Failure Pattern
Network baselines tools rely on past behavior and metadata. Attackers mimic legitimate patterns to bypass detection.
What We See in the Field
Attackers run administrative-like commands that fit historical behavior patterns. Baselines classify the behavior as normal. Movement spreads undetected.
Underlying Causes
Behavioral similarity between admin and attacker
Metadata identical across systems
No identity fingerprinting
History-based detection models easy to evade
Dynamic cloud workloads invalidating baselines
Trust-Native Network Resolution
DTL requires identity on every session. Attackers cannot mimic trusted workloads because identity cannot be forged. Baselines become unnecessary when trust is enforced upfront.
Broken Trust Assumption
This failure pattern has played out repeatedly in real security incidents—not because of missing tools, but because of how trust is assigned.
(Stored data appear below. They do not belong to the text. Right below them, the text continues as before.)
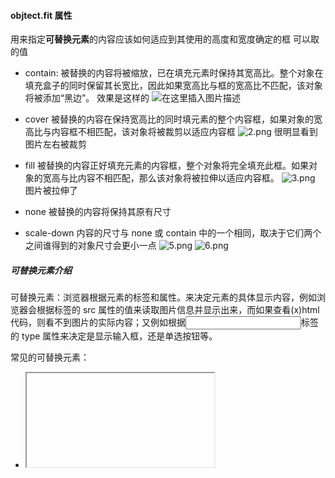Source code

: #### objtect.fit 属性

用来指定**可替换元素**的内容应该如何适应到其使用的高度和宽度确定的框
可以取的值

-   contain: 被替换的内容将被缩放，已在填充元素时保持其宽高比。整个对象在填充盒子的同时保留其长宽比，因此如果宽高比与框的宽高比不匹配，该对象将被添加“黑边”。
    效果是这样的
    ![在这里插入图片描述](https://wx2.sbimg.cn/2020/05/15/1.png)

-   cover 被替换的内容在保持宽高比的同时填元素的整个内容框，如果对象的宽高比与内容框不相匹配，该对象将被裁剪以适应内容框
    ![2.png](https://wx2.sbimg.cn/2020/05/15/2.png)
    很明显看到图片左右被裁剪

-   fill 被替换的内容正好填充元素的内容框，整个对象将完全填充此框。如果对象的宽高与比内容不相匹配，那么该对象将被拉伸以适应内容框。
    ![3.png](https://wx1.sbimg.cn/2020/05/15/3.png)
    图片被拉伸了

-   none 被替换的内容将保持其原有尺寸

-   scale-down 内容的尺寸与 none 或 contain 中的一个相同，取决于它们两个之间谁得到的对象尺寸会更小一点
    ![5.png](https://wx2.sbimg.cn/2020/05/15/5.png)
    ![6.png](https://wx1.sbimg.cn/2020/05/15/6.png)

##### 可替换元素介绍

可替换元素：浏览器根据元素的标签和属性。来决定元素的具体显示内容，例如浏览器会根据<img>标签的 src 属性的值来读取图片信息并显示出来，而如果查看(x)html 代码，则看不到图片的实际内容；又例如根据<input>标签的 type 属性来决定是显示输入框，还是单选按钮等。

常见的可替换元素：

-   <iframe>
-   <video>
-   <embed> // 元素将外部内容嵌入文档中的指定位置。此内容由外部应用程序或其他交互式内容源（如浏览器插件）提供
-   <img>
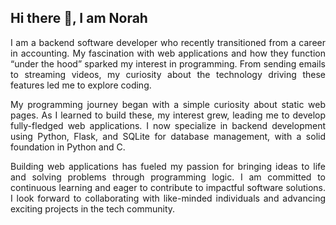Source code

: ## Hi there 👋, I am Norah 
<!--
**norahariokot/norahariokot** is a ✨ _special_ ✨ repository because its `README.md` (this file) appears on your GitHub profile.

Here are some ideas to get you started:

- 🔭 I’m currently working on ...
- 🌱 I’m currently learning ...
- 👯 I’m looking to collaborate on ...
- 🤔 I’m looking for help with ...
- 💬 Ask me about ...
- 📫 How to reach me: ...
- 😄 Pronouns: ...
- ⚡ Fun fact: ...
-->
<div align="justify"> I am a backend software developer who recently transitioned from a career in accounting. My fascination with web applications and how they function “under the hood” sparked my interest in programming. From sending emails to streaming videos, my curiosity about the technology driving these features led me to explore coding.

My programming journey began with a simple curiosity about static web pages. As I learned to build these, my interest grew, leading me to develop fully-fledged web applications. I now specialize in backend development using Python, Flask, and SQLite for database management, with a solid foundation in Python and C.

Building web applications has fueled my passion for bringing ideas to life and solving problems through programming logic. I am committed to continuous learning and eager to contribute to impactful software solutions. I look forward to collaborating with like-minded individuals and advancing exciting projects in the tech community. </div>
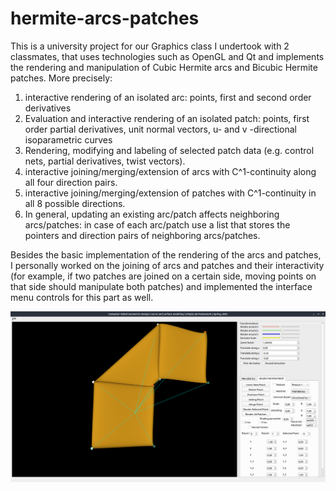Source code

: # hermite-arcs-patches

This is a university project for our Graphics class I undertook with 2 classmates, that uses technologies such as OpenGL and Qt and implements the rendering and manipulation of Cubic Hermite arcs and Bicubic Hermite patches. 
More precisely:
1. interactive rendering of an isolated arc: points, first and second
order derivatives
2. Evaluation and interactive rendering of an isolated patch: points, first order
partial derivatives, unit normal vectors, u- and v -directional isoparametric curves
3. Rendering, modifying and labeling of selected patch data (e.g. control nets,
partial derivatives, twist vectors).
4. interactive joining/merging/extension of arcs with C^1-continuity along all four direction pairs. 
5. interactive joining/merging/extension of patches with C^1-continuity in all 8 possible directions.
6. In general, updating an existing arc/patch affects neighboring arcs/patches: in case of each arc/patch use a list that stores the pointers and direction pairs of neighboring arcs/patches.


Besides the basic implementation of the rendering of the arcs and patches, I personally worked on the joining of arcs and patches and their interactivity (for example, if two patches are joined on a certain side, moving points on that side should manipulate both patches) and implemented the interface menu controls for this part as well.


![Screenshot](appscreenshot.png)
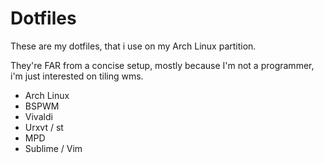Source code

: # Dotfiles

These are my dotfiles, that i use on my Arch Linux partition.

They're FAR from a concise setup, mostly because I'm not a programmer, i'm just interested on tiling wms.

* Arch Linux
* BSPWM
* Vivaldi
* Urxvt / st
* MPD
* Sublime / Vim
In breaches such as SolarWinds, Capital One, Okta, and MOVEit, attackers did not bypass security controls. They operated through them, using valid identities, trusted credentials, signed code, and encrypted sessions. Security systems accepted these signals as proof of legitimacy, allowing malicious behavior to proceed.
The common thread across these incidents is structural: identity was assumed based on trust signals, not proven at the moment of execution.